Task to carry out ▸ Scan the entries below for the word "Developer" and copy every line where it turns up.

Recorded data ▸

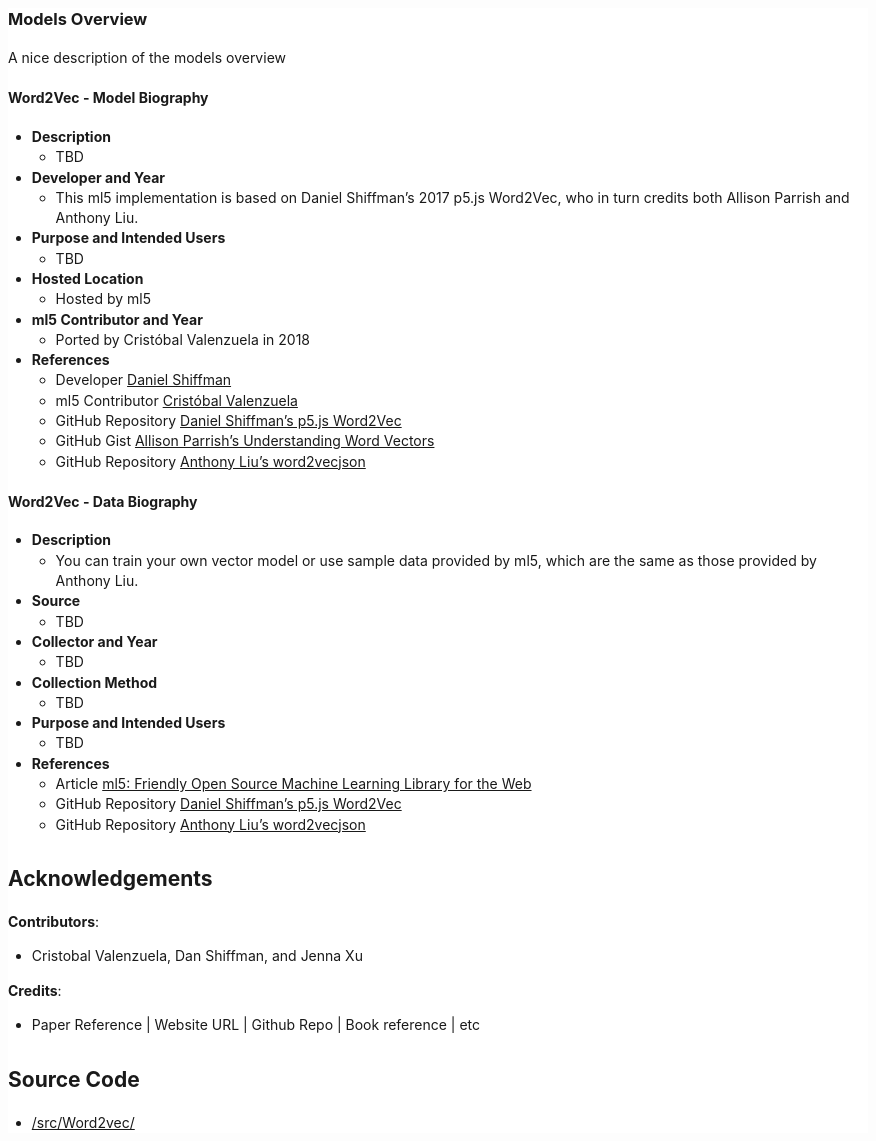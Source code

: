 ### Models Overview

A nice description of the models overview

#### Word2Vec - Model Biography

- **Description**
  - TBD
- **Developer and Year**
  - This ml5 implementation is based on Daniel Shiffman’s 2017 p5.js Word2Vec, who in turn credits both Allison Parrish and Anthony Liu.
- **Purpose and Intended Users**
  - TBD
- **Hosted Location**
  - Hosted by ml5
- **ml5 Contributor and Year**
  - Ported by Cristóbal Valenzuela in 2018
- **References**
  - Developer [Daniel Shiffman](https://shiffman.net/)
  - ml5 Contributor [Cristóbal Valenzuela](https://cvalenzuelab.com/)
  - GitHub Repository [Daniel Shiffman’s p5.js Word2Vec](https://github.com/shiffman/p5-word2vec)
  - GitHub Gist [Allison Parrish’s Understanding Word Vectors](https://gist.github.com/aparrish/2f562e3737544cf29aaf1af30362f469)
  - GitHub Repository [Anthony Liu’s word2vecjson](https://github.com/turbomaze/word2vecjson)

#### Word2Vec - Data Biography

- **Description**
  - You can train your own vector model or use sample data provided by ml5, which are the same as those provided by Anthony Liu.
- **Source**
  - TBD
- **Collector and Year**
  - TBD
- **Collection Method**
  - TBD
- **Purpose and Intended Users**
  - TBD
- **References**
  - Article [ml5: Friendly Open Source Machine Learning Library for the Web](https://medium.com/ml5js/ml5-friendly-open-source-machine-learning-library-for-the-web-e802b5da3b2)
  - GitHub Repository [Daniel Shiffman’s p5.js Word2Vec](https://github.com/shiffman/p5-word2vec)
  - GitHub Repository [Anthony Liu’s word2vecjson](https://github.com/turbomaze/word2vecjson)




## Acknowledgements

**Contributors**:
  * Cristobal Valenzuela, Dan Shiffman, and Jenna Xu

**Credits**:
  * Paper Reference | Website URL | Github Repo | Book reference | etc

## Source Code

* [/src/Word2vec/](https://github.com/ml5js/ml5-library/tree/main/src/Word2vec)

==

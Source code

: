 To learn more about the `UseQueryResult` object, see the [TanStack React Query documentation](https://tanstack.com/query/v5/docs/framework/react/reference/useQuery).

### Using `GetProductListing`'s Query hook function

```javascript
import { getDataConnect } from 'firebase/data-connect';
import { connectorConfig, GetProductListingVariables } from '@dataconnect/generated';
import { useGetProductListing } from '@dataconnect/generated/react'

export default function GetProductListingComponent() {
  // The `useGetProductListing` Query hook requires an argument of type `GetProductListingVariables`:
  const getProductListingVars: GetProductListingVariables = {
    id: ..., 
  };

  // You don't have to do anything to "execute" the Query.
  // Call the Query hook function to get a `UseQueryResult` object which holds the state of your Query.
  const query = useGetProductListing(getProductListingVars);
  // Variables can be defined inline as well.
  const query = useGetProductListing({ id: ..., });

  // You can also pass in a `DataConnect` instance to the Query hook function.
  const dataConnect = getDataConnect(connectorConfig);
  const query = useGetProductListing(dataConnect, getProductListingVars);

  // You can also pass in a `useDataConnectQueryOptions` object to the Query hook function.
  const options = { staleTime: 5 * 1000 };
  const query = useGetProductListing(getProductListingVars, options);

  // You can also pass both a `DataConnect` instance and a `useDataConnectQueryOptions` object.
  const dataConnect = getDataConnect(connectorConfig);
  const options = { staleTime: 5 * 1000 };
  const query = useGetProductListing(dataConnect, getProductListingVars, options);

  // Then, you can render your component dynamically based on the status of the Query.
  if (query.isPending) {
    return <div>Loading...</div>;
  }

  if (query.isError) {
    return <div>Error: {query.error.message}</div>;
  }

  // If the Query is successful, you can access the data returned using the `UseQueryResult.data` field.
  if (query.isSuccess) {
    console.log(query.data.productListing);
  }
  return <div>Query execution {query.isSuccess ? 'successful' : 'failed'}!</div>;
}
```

Exercise result ▸
- **Developer and Year**
  - Developer [Daniel Shiffman](https://shiffman.net/)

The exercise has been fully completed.